Many directors when appointed just want to get on with the business of running their company. They want to be creative and entrepreneurial. However, directors are responsible for the day to day management of their company. They are therefore subject to a number of checks and balances particularly those contained in legislation and whilst the directors should have the freedom to perform their duties as they see fit in terms of driving the business forward, balanced against this is the need to prevent them from abusing that freedom.

The key framework that directors are required to work within is the framework created by both their company’s Articles of Association and company law. There are plenty of other pieces of legislation directors must be aware of relating to matters such as health and safety, employment and solvency, but these are not the subject of this article.

The Companies Act 2006 (“the Act”) regime sets out seven key duties which directors must comply with. These are contained in sections 171-176 of the Act and the duties include requirements for directors to act in good faith, exercise independent judgment, act with reasonable care, skill and diligence and a duty to avoid conflicts of interest etc.

Why are they important?

The general duties are important mainly because a failure by a director to comply with any of the general duties has potentially serious consequences for that director, namely the exposure to personal liability.  Such liability can arise for example when a director permits the company to trade wrongfully or where a director has made a personal gain from knowledge about the company’s affairs which was not generally available to its members i.e. insider dealing.

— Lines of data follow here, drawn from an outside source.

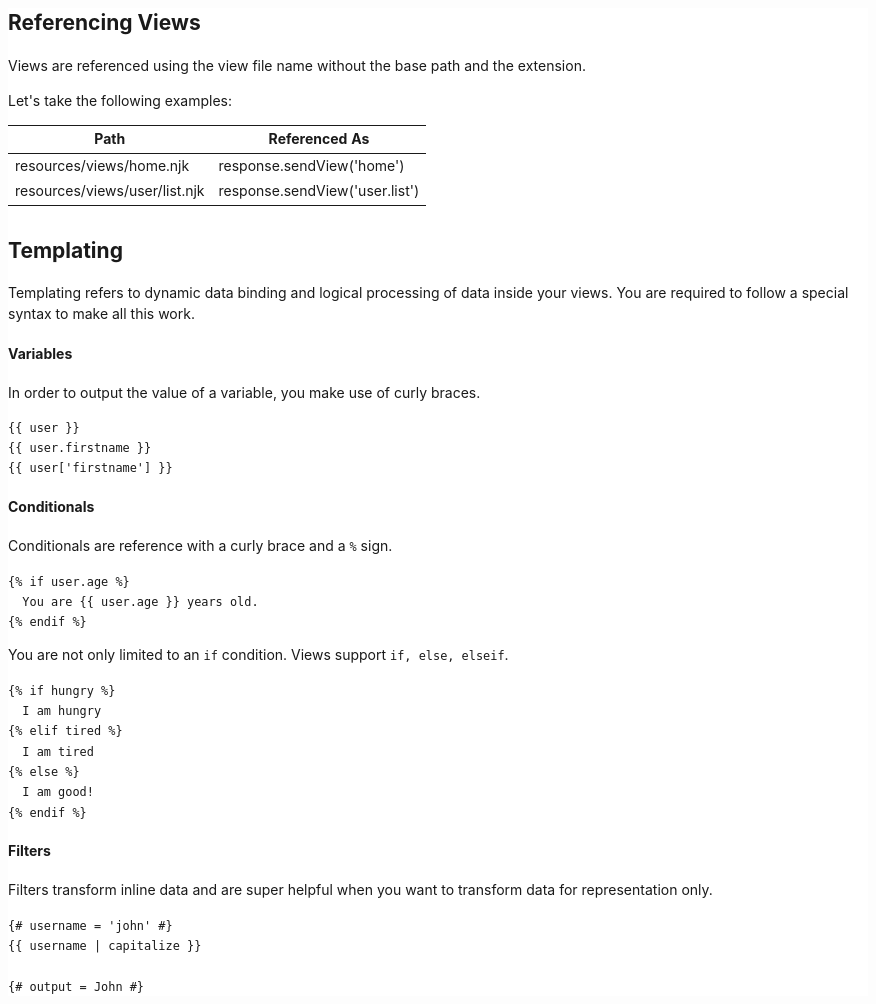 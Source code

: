 
## Referencing Views

Views are referenced using the view file name without the base path and the extension.

Let's take the following examples:

| Path | Referenced As |
|------|---------------|
| resources/views/home.njk | response.sendView('home')
| resources/views/user/list.njk | response.sendView('user.list')

## Templating

Templating refers to dynamic data binding and logical processing of data inside your views. You are required to follow a special syntax to make all this work.

#### Variables

In order to output the value of a variable, you make use of curly braces.

```twig
{{ user }}
{{ user.firstname }}
{{ user['firstname'] }}
```

#### Conditionals

Conditionals are reference with a curly brace and a `%` sign.

```twig
{% if user.age %}
  You are {{ user.age }} years old.
{% endif %}
```

You are not only limited to an `if` condition. Views support `if, else, elseif`.

```twig
{% if hungry %}
  I am hungry
{% elif tired %}
  I am tired
{% else %}
  I am good!
{% endif %}
```

#### Filters

Filters transform inline data and are super helpful when you want to transform data for representation only.

```twig
{# username = 'john' #}
{{ username | capitalize }}

{# output = John #}
```
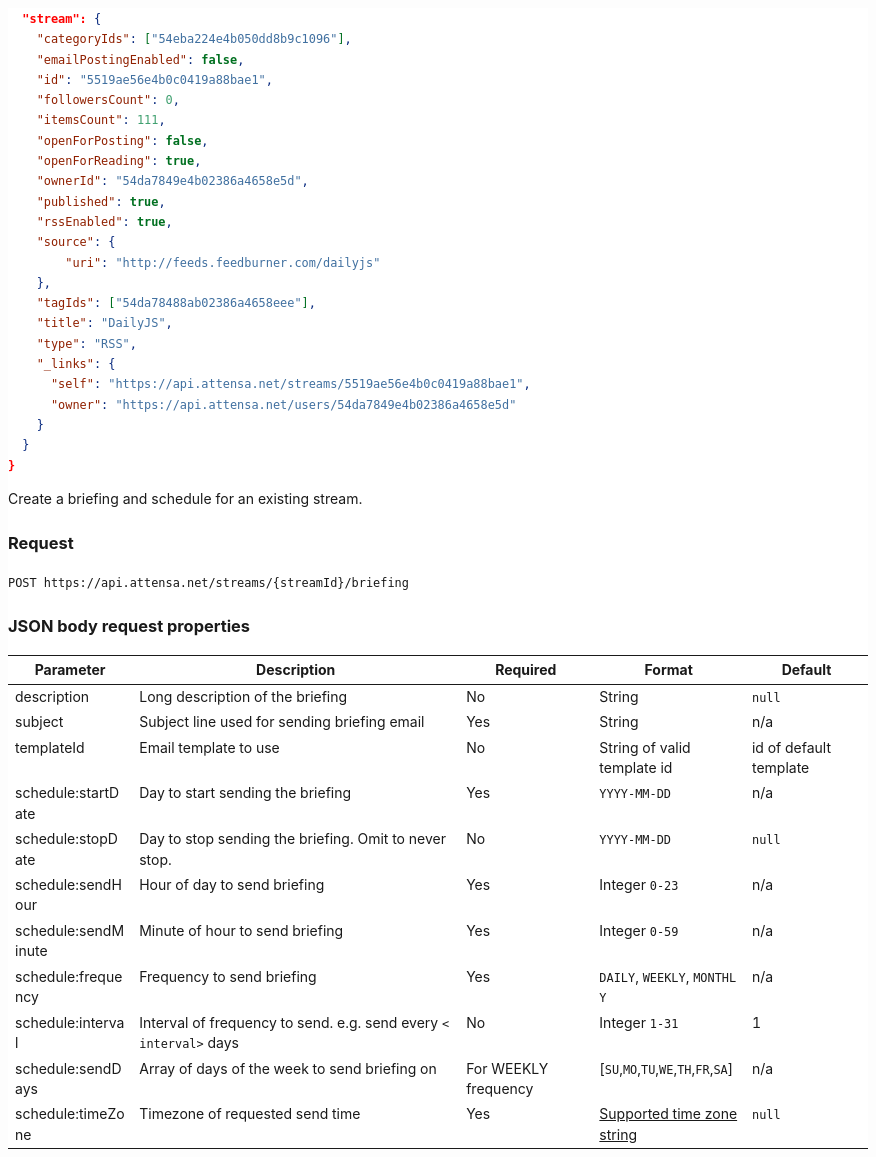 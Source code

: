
 ```json
  "stream": {
    "categoryIds": ["54eba224e4b050dd8b9c1096"],
    "emailPostingEnabled": false,
    "id": "5519ae56e4b0c0419a88bae1",
    "followersCount": 0,
    "itemsCount": 111,
    "openForPosting": false,
    "openForReading": true,
    "ownerId": "54da7849e4b02386a4658e5d",
    "published": true,
    "rssEnabled": true,
    "source": {
        "uri": "http://feeds.feedburner.com/dailyjs"
    },
    "tagIds": ["54da78488ab02386a4658eee"],
    "title": "DailyJS",
    "type": "RSS",
    "_links": {
      "self": "https://api.attensa.net/streams/5519ae56e4b0c0419a88bae1",
      "owner": "https://api.attensa.net/users/54da7849e4b02386a4658e5d"
    }
  }
}
```

Create a briefing and schedule for an existing stream.

### Request

`POST https://api.attensa.net/streams/{streamId}/briefing`

### JSON body request properties

Parameter | Description | Required | Format | Default
--------- | ----------- | -------- | ------ | -------
description | Long description of the briefing | No | String | `null`
subject | Subject line used for sending briefing email | Yes | String | n/a
templateId | Email template to use | No | String of valid template id | id of default template
schedule:startDate | Day to start sending the briefing | Yes | `YYYY-MM-DD` | n/a
schedule:stopDate | Day to stop sending the briefing. Omit to never stop. | No | `YYYY-MM-DD` | `null`
schedule:sendHour | Hour of day to send briefing | Yes | Integer `0-23` | n/a
schedule:sendMinute | Minute of hour to send briefing | Yes | Integer `0-59` | n/a
schedule:frequency | Frequency to send briefing | Yes | `DAILY`, `WEEKLY`, `MONTHLY` | n/a
schedule:interval | Interval of frequency to send.  e.g. send every `<interval>` days  | No | Integer `1-31` | 1
schedule:sendDays | Array of days of the week to send briefing on | For WEEKLY frequency | [`SU`,`MO`,`TU`,`WE`,`TH`,`FR`,`SA`] | n/a
schedule:timeZone | Timezone of requested send time | Yes | [Supported time zone string](#time-zones) | `null`

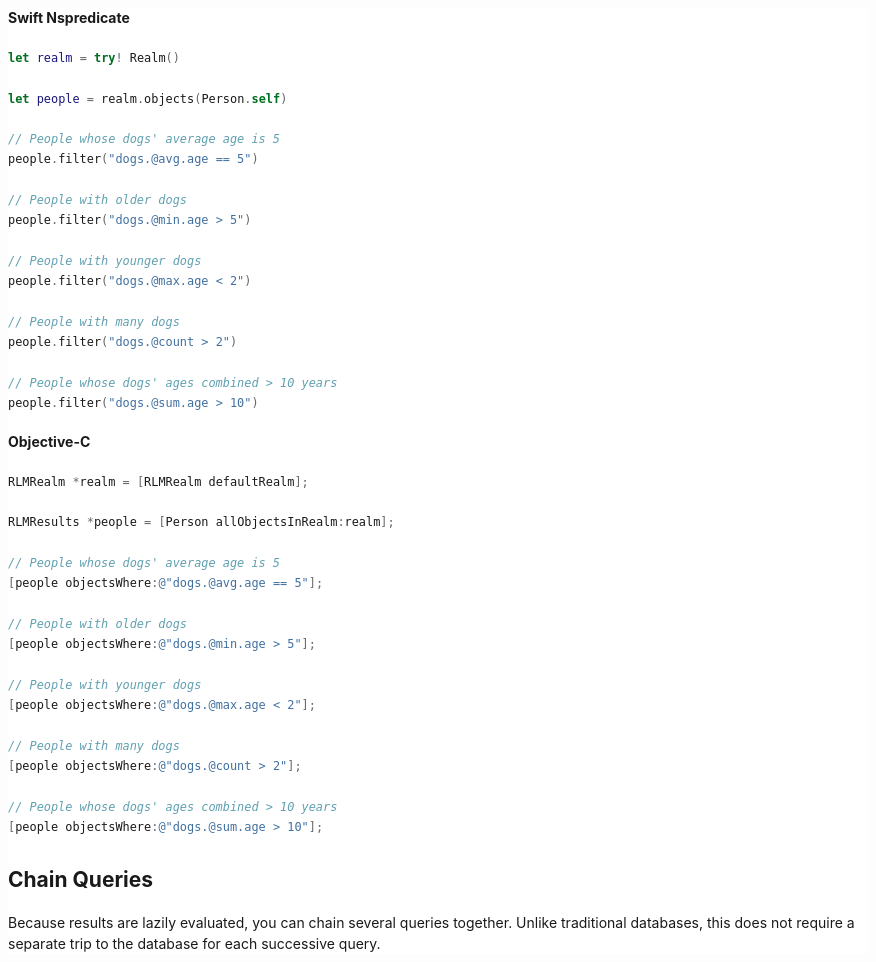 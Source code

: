#### Swift Nspredicate

```swift
let realm = try! Realm()

let people = realm.objects(Person.self)

// People whose dogs' average age is 5
people.filter("dogs.@avg.age == 5")

// People with older dogs
people.filter("dogs.@min.age > 5")

// People with younger dogs
people.filter("dogs.@max.age < 2")

// People with many dogs
people.filter("dogs.@count > 2")

// People whose dogs' ages combined > 10 years
people.filter("dogs.@sum.age > 10")

```

#### Objective-C

```objectivec
RLMRealm *realm = [RLMRealm defaultRealm];

RLMResults *people = [Person allObjectsInRealm:realm];

// People whose dogs' average age is 5
[people objectsWhere:@"dogs.@avg.age == 5"];

// People with older dogs
[people objectsWhere:@"dogs.@min.age > 5"];

// People with younger dogs
[people objectsWhere:@"dogs.@max.age < 2"];

// People with many dogs
[people objectsWhere:@"dogs.@count > 2"];

// People whose dogs' ages combined > 10 years
[people objectsWhere:@"dogs.@sum.age > 10"];

```

## Chain Queries
Because results are lazily evaluated, you
can chain several queries together. Unlike traditional databases, this
does not require a separate trip to the database for each successive
query.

There are circumstances where a breach of the duties can be ratified; or indeed a director can purchase insurance to help protect himself from the consequences of such breaches. Despite these protections, directors must still tread carefully as there can also be professional consequences arising from such breaches, for example they could be disqualified from acting as a director.

It should also be remembered that these duties apply equally to all directors not just the executive team. Non-executive directors and shadow directors are also required to comply with the duties.

The key point for all directors no matter their seniority in a business is to ensure that they keep themselves informed about what is going on in the business, and participate in its management. This means they should not sit by and let other directors act without being prepared to challenge them, no matter how dominant they are.